Integrated into Bing search results
Uses Bing's existing index and ranking signals
Bing Webmaster Tools optimization carries over
IndexNow protocol for faster content discovery
Prefers structured, authoritative content with clear entity relationships

Rules

ALWAYS optimize for citability first. If a passage cannot stand alone, it will not be cited.
ALWAYS include specific data points (numbers, percentages, dates) in key paragraphs.
ALWAYS maintain proper heading hierarchy for machine parsing.
ALWAYS use multi-modal content (text + tables + images minimum) on important pages.

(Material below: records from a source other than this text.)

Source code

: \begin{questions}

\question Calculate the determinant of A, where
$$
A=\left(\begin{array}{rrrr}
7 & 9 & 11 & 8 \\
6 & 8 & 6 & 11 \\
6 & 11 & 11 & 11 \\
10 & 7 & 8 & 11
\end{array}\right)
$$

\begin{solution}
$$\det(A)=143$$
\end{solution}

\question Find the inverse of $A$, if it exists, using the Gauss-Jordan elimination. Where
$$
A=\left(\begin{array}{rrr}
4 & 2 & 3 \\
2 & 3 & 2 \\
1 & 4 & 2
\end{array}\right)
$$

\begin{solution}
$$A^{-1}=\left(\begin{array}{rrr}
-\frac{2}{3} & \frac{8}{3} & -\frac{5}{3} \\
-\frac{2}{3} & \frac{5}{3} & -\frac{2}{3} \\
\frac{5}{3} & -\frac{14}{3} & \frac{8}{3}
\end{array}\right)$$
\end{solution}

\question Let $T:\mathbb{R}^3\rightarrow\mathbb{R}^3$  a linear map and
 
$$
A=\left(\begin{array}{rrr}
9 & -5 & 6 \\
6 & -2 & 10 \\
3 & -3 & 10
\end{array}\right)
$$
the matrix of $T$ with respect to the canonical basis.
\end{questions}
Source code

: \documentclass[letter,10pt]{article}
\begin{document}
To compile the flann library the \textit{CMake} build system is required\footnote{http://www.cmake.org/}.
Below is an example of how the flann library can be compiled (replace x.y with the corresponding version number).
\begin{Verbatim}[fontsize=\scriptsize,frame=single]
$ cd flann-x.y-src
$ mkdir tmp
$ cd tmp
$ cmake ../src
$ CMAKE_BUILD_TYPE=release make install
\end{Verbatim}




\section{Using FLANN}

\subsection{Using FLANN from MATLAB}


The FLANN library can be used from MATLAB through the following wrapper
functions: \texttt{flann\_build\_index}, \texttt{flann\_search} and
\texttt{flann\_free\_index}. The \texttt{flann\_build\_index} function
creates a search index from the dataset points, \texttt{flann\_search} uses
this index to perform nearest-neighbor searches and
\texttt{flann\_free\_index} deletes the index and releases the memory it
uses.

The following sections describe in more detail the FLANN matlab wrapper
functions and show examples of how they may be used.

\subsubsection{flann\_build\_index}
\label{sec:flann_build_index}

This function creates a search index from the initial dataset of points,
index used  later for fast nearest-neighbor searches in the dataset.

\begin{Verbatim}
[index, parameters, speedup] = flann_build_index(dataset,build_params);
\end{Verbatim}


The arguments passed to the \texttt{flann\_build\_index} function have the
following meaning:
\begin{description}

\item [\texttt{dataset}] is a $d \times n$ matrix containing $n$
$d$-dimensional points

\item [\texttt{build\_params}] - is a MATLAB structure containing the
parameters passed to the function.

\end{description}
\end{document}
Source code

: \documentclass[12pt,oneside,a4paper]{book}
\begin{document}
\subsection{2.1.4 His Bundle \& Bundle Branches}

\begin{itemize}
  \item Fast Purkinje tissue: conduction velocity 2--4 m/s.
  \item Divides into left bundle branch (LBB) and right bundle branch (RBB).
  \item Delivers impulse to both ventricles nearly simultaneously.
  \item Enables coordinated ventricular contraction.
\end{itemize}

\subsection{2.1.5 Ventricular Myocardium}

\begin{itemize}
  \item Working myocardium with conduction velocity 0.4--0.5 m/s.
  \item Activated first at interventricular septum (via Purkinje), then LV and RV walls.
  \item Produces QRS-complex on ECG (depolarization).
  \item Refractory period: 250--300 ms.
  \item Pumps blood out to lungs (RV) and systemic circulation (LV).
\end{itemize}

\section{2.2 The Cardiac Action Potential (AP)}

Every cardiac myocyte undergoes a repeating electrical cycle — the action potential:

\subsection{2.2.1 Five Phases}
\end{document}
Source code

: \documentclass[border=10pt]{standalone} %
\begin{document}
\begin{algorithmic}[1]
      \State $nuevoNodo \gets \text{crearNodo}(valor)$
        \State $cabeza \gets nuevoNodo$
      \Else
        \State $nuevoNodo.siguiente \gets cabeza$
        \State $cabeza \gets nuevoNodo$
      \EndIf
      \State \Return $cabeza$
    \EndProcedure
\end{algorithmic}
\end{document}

ALWAYS allow AI search crawlers (GPTBot, OAI-SearchBot, PerplexityBot, ClaudeBot) in robots.txt unless there is a specific legal or business reason to block them.
ALWAYS create and maintain an
```
llms.txt
```
file at the site root.
NEVER sacrifice traditional SEO for GEO. They are complementary, not competing.
NEVER use AI-generated content without human review and factual verification. AI models deprioritize content that appears auto-generated.
ALWAYS include author attribution and "last updated" dates on content pages.
ALWAYS pursue brand mentions on authoritative platforms as a primary authority signal.
ALWAYS structure FAQ sections as explicit question-and-answer pairs.
ALWAYS write passages in the 134 to 167 word sweet spot for maximum citability.